[Opening Input section]

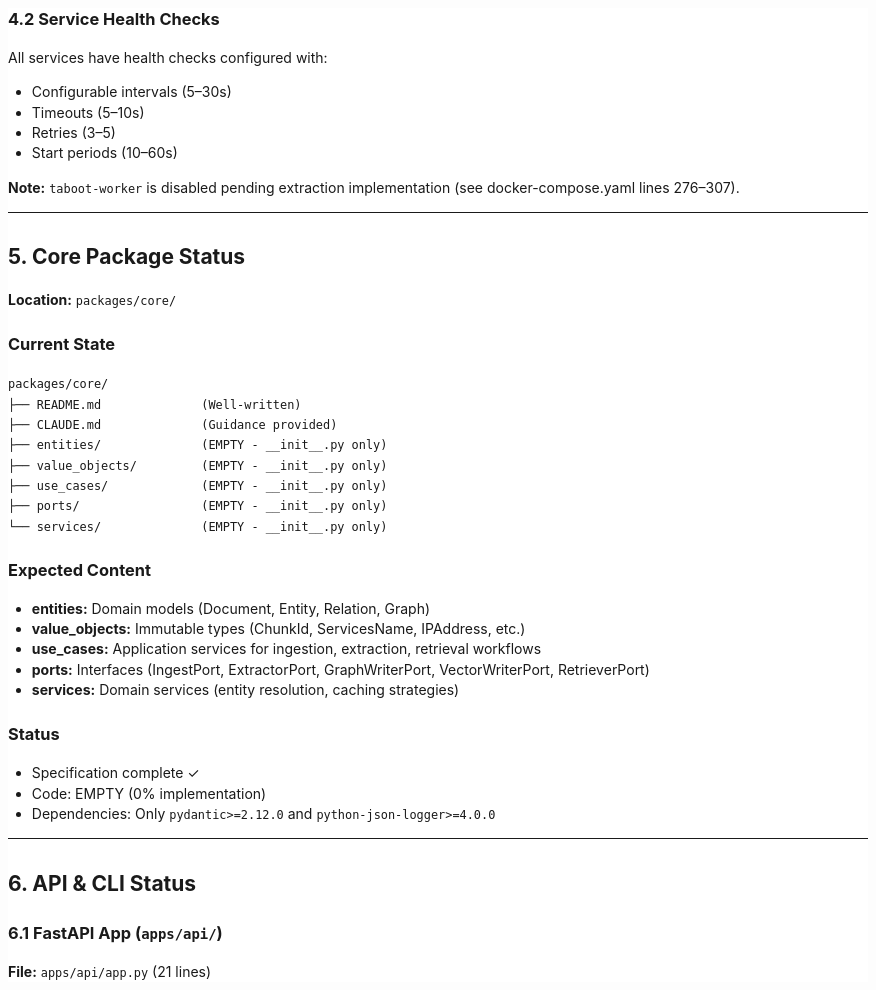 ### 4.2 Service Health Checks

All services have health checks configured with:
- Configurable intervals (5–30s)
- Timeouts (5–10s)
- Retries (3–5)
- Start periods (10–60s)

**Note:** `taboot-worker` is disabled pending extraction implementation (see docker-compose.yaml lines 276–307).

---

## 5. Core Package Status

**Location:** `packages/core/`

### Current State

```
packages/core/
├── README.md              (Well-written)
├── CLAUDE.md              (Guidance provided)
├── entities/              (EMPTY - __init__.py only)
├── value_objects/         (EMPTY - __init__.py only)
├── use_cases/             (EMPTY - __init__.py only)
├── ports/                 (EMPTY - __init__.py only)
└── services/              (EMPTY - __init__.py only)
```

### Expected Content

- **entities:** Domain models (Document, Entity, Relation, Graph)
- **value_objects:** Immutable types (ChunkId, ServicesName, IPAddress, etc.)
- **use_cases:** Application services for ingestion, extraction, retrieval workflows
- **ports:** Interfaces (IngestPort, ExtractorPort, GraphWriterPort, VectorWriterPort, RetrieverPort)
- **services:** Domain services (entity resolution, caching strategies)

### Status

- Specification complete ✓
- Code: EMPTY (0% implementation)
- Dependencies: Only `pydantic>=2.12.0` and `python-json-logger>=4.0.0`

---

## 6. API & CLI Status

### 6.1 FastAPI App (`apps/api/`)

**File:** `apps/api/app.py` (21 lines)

[Closing Input section]

#### [Exercise]
Print exactly the lines between the line with "### Expected Content" and the final line of the records above, both included.

#### [Completed exercise]
### Expected Content

- **entities:** Domain models (Document, Entity, Relation, Graph)
- **value_objects:** Immutable types (ChunkId, ServicesName, IPAddress, etc.)
- **use_cases:** Application services for ingestion, extraction, retrieval workflows
- **ports:** Interfaces (IngestPort, ExtractorPort, GraphWriterPort, VectorWriterPort, RetrieverPort)
- **services:** Domain services (entity resolution, caching strategies)

### Status

- Specification complete ✓
- Code: EMPTY (0% implementation)
- Dependencies: Only `pydantic>=2.12.0` and `python-json-logger>=4.0.0`

---

## 6. API & CLI Status

### 6.1 FastAPI App (`apps/api/`)

**File:** `apps/api/app.py` (21 lines)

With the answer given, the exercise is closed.